Hello, Harvest Moon
- Hardcover first edition
- Author: Ralph Fletcher
- Illustrator: Kate Kiesler
- Genre: Children's
- Publisher: Clarion Books
- Publication date: September 22, 2003
- Media type: Print (Hardcover)
- Pages: 32
- ISBN: 978-0-618-16451-6
- OCLC: 50851814
- Dewey Decimal: [E] 21
- LC Class: PZ7.F632115 He 2003

= Hello, Harvest Moon =

Book by Ralph Fletcher

Hello, Harvest Moon is a children's book written by Ralph Fletcher and illustrated by Kate Kiesler. It was first published in 2003 by Clarion Books.

==Plot summary==
The Moon rises and shines through a girl's bedroom window.
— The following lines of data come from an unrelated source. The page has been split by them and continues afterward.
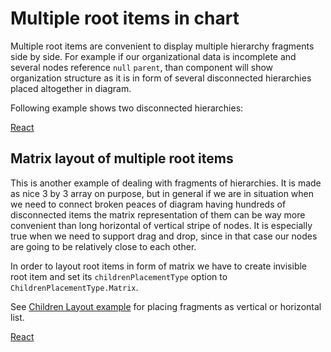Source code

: # Multiple root items in chart

Multiple root items are convenient to display multiple hierarchy fragments side by side. For example if our organizational data is incomplete and several nodes reference `null` `parent`, than component will show organization structure as it is in form of several disconnected hierarchies placed altogether in diagram.

Following example shows two disconnected hierarchies: 

[React](../src/Samples/MultipleRootItemsInChart.js)

## Matrix layout of multiple root items
This is another example of dealing with fragments of hierarchies. It is made as nice 3 by 3 array on purpose, but in general if we are in situation when we need to connect broken peaces of diagram having hundreds of disconnected items the matrix representation of them can be way more convenient than long horizontal of vertical stripe of nodes. It is especially true when we need to support drag and drop, since in that case our nodes are going to be relatively close to each other.

In order to layout root items in form of matrix we have to create invisible root item and set its `childrenPlacementType` option to `ChildrenPlacementType.Matrix`.

See [Children Layout example](./ChildrenLayout.md) for placing fragments as vertical or horizontal list.

[React](../src/Samples/MatrixLayoutOfMultipleRootItemsInChart.js)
It then shines on a silent street, corn and wheat fields, and autumn trees. A young girl and her cat play a game by its light, a pilot flies a plane using its light. The Moon sets in the daylight as the young girl and her cat say goodnight.

==Reception==
Shawn Brommer in his review for School Library Journal said "Fletcher's poetic prose makes use of gentle tempo and internal rhyme. Imaginative metaphors add to the text; as the Moon sets, it sprinkles "silver coins like a careless millionaire." Careful use of second-person narrative draws readers into the text. Kiesler's luminous oil paintings portray the luscious Moon glow, and a refrained use of brush stroke captures the mystery of nighttime when the familiar world becomes exotic, dazzling, and alive with nocturnal life. Warm hues evoke homey, autumn scenes." Terry Day in her review for Library Media Connection described it as a beautifully written and illustrated book. Publishers Weekly said that "Fletcher's lyrical, child-friendly images will linger in readers' minds. With a gentle nod to Margaret Wise Brown, the child's morning is the moon's setting Ca sleepy head winking/ falling/slow motion/ onto its pillow"), and the book ends appropriately with the girl bidding, "Good night, harvest moon."" Kirkus Reviews said "Fletcher tracks that moon's nocturnal path in language rich in metaphor: "With silent slippers / it climbs the night stairs," "staining earth and sky with a ghostly glow," lighting up a child's bedroom, the wings of a small plane, moonflowers, and, ranging further afield, harbor waves and the shells of turtle hatchlings on a beach. Using creamy brushwork and subtly muted colors, Kiesler depicts each landscape, each night creature from Luna moths to a sleepless child and her cat, as well as the great moon sweeping across star-flecked skies, from varied but never vertiginous angles."